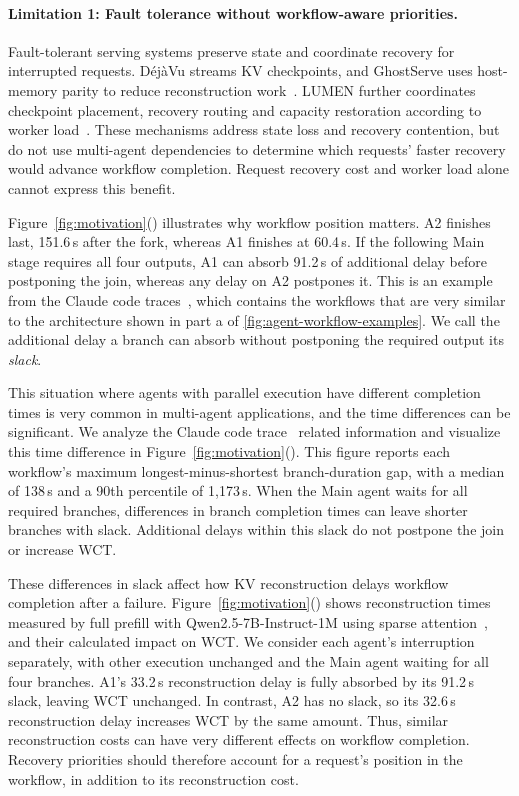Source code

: \paragraph{Limitation 1: Fault tolerance without workflow-aware priorities.}
Fault-tolerant serving systems preserve state and coordinate recovery
for interrupted requests. D\'ej\`aVu streams KV checkpoints, and GhostServe
uses host-memory parity to reduce reconstruction
work~\cite{strati2024dejavu,jayakody2026ghostserve}.
LUMEN further coordinates checkpoint placement, recovery routing and
capacity restoration according to worker load~\cite{cao2026lumen}.
These mechanisms address state loss and recovery contention, but do not
use multi-agent dependencies to determine which requests' faster
recovery would advance workflow completion. Request recovery cost and
worker load alone cannot express this benefit.

\label{sec:motivation-workflow}
Figure~\ref{fig:motivation}() illustrates
why workflow position matters. A2 finishes last, 151.6\,s after the fork,
whereas A1 finishes at 60.4\,s. If the following Main stage requires all
four outputs, A1 can absorb 91.2\,s of additional delay before postponing
the join, whereas any delay on A2 postpones it. This is an example from the Claude code traces~\cite{semianalysis2026cctraces}, which contains the workflows that are very similar to the architecture shown in part a of \ref{fig:agent-workflow-examples}. We call the additional
delay a branch can absorb without postponing the required output its
\emph{slack}. 

This situation where agents with parallel execution have different completion times is very common in multi-agent applications, and the time differences can be significant. We analyze the Claude code trace~\cite{semianalysis2026cctraces} related information and visualize this time difference in Figure~\ref{fig:motivation}().
This figure reports each workflow's maximum longest-minus-shortest branch-duration gap,
with a median of 138\,s and a 90th percentile of 1,173\,s. When the Main agent waits for all required branches, differences in branch completion times can leave shorter branches with slack. Additional delays within this slack do not postpone the join or
increase WCT.

These differences in slack affect how KV reconstruction delays workflow
completion after a failure.
Figure~\ref{fig:motivation}()
shows reconstruction times measured by full prefill with
Qwen2.5-7B-Instruct-1M using sparse
attention~\cite{qwen2025qwen25oneM,jiang2024minference},
and their calculated impact on WCT.
We consider each agent's interruption separately, with other execution
unchanged and the Main agent waiting for all four branches.
A1's 33.2\,s reconstruction delay is fully absorbed by its 91.2\,s slack,
leaving WCT unchanged. In contrast, A2 has no slack, so its 32.6\,s
reconstruction delay increases WCT by the same amount.
Thus, similar reconstruction costs can have very different effects
on workflow completion. Recovery priorities should therefore account
for a request's position in the workflow, in addition to its
reconstruction cost.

◆ **ASSIGNMENT**
Tally up the lines in the records containing the word "each", then give the count and nothing else.

◆ **RESPONSE BOX**
2